About this task:
For the data that follows, state how many lines hold the string "different", giving the number by itself.

Saved entries:
------

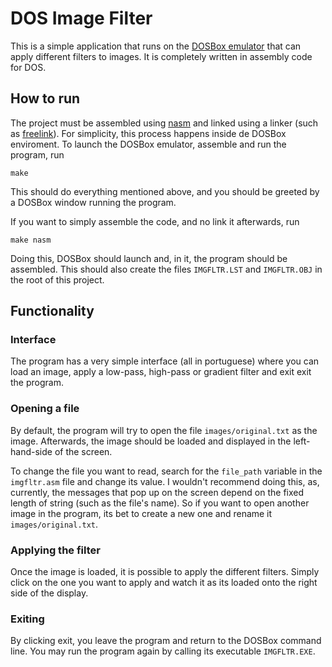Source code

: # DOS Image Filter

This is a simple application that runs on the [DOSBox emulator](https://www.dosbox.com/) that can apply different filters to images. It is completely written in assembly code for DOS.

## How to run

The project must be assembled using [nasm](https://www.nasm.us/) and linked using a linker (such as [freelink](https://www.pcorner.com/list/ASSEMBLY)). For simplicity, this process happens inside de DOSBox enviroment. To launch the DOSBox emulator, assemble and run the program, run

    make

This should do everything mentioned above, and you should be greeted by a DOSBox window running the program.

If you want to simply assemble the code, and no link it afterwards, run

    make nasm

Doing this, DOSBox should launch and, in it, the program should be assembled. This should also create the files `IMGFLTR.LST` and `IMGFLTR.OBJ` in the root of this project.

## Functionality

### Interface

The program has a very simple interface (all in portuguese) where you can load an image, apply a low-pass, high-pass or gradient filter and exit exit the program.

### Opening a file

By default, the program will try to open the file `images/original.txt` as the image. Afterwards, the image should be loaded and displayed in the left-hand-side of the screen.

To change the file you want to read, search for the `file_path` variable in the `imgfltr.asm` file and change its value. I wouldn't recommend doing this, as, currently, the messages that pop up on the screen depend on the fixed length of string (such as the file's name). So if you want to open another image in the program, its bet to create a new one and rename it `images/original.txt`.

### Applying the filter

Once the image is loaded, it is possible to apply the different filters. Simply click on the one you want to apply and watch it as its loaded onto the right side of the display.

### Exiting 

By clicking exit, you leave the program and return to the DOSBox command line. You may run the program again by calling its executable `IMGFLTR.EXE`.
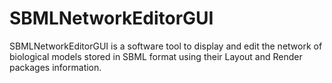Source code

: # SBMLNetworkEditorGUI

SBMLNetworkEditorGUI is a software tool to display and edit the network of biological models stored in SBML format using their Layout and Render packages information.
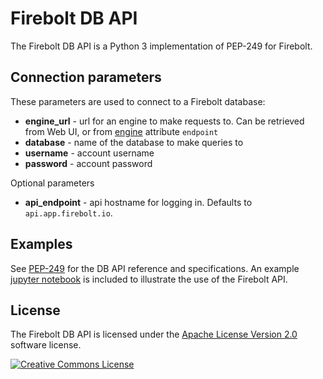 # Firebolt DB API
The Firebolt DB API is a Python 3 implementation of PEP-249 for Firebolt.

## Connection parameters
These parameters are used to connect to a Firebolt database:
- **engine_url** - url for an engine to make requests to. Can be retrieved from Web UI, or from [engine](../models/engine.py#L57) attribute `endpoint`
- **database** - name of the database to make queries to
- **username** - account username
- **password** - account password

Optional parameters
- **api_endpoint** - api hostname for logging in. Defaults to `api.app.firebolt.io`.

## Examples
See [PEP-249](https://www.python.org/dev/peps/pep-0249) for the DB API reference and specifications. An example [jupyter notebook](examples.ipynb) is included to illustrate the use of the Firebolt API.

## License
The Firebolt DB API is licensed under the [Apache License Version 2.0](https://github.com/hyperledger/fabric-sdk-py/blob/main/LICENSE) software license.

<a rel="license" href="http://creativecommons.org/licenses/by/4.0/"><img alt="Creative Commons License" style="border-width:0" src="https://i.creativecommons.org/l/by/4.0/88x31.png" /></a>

------

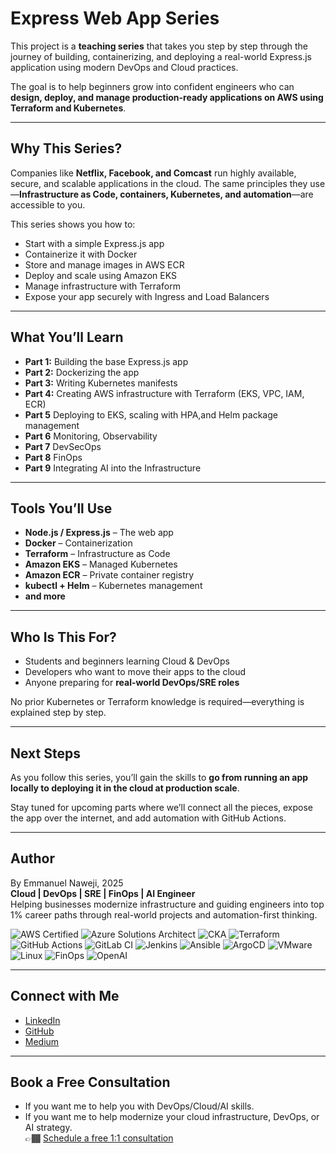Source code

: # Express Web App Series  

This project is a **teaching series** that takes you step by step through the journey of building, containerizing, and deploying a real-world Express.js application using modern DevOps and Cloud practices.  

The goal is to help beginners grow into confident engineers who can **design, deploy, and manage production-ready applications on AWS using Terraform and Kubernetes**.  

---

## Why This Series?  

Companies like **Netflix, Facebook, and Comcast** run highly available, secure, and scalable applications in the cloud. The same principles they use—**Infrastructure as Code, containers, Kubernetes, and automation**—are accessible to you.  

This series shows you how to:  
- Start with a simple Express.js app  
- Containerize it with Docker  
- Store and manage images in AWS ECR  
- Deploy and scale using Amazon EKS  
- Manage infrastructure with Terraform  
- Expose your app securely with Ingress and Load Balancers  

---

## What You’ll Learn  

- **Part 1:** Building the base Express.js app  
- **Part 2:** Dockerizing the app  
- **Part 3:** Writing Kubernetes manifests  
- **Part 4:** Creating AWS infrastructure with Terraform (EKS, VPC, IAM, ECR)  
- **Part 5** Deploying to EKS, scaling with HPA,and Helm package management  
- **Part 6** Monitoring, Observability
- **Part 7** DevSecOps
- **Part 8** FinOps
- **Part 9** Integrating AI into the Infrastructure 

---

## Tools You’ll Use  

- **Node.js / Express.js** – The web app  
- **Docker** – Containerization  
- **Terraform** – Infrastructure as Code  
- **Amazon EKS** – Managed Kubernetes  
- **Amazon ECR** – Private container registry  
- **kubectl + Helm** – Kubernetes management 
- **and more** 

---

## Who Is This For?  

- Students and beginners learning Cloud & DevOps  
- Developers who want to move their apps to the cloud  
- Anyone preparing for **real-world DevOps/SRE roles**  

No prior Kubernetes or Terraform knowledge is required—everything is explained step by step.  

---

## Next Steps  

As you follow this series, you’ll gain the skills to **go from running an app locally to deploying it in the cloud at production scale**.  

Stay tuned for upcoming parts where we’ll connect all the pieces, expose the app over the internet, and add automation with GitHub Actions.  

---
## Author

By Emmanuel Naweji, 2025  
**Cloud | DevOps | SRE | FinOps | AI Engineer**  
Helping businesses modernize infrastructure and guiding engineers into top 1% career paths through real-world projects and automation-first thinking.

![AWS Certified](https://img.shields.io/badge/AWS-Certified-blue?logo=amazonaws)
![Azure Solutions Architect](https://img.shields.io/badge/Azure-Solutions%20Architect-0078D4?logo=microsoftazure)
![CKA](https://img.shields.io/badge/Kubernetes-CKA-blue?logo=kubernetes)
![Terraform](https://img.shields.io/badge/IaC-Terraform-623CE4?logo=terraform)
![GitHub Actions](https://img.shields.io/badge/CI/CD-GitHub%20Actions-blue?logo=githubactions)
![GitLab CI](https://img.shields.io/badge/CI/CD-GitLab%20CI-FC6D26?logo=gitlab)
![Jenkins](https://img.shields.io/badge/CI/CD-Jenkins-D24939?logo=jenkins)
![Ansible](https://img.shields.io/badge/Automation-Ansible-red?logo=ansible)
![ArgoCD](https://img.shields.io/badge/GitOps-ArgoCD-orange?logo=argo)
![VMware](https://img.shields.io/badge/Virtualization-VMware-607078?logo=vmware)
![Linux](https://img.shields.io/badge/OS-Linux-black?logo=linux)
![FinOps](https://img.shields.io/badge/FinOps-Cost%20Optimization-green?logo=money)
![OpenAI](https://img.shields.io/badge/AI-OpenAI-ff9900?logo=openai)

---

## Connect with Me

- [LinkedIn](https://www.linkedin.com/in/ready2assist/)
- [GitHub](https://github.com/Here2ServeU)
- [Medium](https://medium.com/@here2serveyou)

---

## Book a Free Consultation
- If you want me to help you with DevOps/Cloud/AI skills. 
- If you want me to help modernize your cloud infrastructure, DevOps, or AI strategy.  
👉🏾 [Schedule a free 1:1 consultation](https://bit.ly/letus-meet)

------

Response:
2